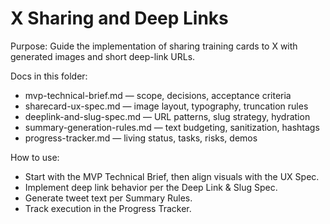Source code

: # X Sharing and Deep Links

Purpose: Guide the implementation of sharing training cards to X with generated images and short deep-link URLs.

Docs in this folder:
- mvp-technical-brief.md — scope, decisions, acceptance criteria
- sharecard-ux-spec.md — image layout, typography, truncation rules
- deeplink-and-slug-spec.md — URL patterns, slug strategy, hydration
- summary-generation-rules.md — text budgeting, sanitization, hashtags
- progress-tracker.md — living status, tasks, risks, demos

How to use:
- Start with the MVP Technical Brief, then align visuals with the UX Spec.
- Implement deep link behavior per the Deep Link & Slug Spec.
- Generate tweet text per Summary Rules.
- Track execution in the Progress Tracker.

• EXERCISE DIRECTIONS: Find the string "with" in the entries above and return each line that holds it.

• SOLUTION:
Purpose: Guide the implementation of sharing training cards to X with generated images and short deep-link URLs.
- Start with the MVP Technical Brief, then align visuals with the UX Spec.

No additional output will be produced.